# Aim of the task
Give back the lines of the entries below exactly as written, from the first line to the line holding "just without it.", both included, with the pictures omitted.

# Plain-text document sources

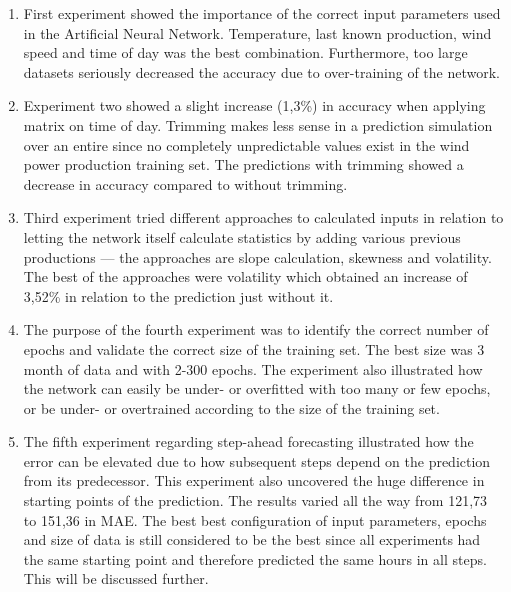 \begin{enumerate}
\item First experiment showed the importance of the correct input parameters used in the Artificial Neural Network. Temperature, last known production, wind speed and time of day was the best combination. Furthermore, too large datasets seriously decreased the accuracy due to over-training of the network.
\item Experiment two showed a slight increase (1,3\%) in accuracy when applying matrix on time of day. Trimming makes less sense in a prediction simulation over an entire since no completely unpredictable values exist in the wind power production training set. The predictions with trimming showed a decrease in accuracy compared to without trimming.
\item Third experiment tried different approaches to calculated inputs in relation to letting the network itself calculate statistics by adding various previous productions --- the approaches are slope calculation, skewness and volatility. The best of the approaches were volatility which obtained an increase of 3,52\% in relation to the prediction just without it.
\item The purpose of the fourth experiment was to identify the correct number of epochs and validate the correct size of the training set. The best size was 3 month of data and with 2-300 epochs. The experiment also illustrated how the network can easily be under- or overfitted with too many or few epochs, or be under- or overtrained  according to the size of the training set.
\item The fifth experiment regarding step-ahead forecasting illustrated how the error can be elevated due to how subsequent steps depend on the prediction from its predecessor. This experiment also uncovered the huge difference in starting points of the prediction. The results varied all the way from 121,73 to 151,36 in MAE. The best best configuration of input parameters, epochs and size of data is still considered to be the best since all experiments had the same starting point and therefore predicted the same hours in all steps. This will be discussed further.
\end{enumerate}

# Exercise solution
 \begin{enumerate}
\item First experiment showed the importance of the correct input parameters used in the Artificial Neural Network. Temperature, last known production, wind speed and time of day was the best combination. Furthermore, too large datasets seriously decreased the accuracy due to over-training of the network.
\item Experiment two showed a slight increase (1,3\%) in accuracy when applying matrix on time of day. Trimming makes less sense in a prediction simulation over an entire since no completely unpredictable values exist in the wind power production training set. The predictions with trimming showed a decrease in accuracy compared to without trimming.
\item Third experiment tried different approaches to calculated inputs in relation to letting the network itself calculate statistics by adding various previous productions --- the approaches are slope calculation, skewness and volatility. The best of the approaches were volatility which obtained an increase of 3,52\% in relation to the prediction just without it.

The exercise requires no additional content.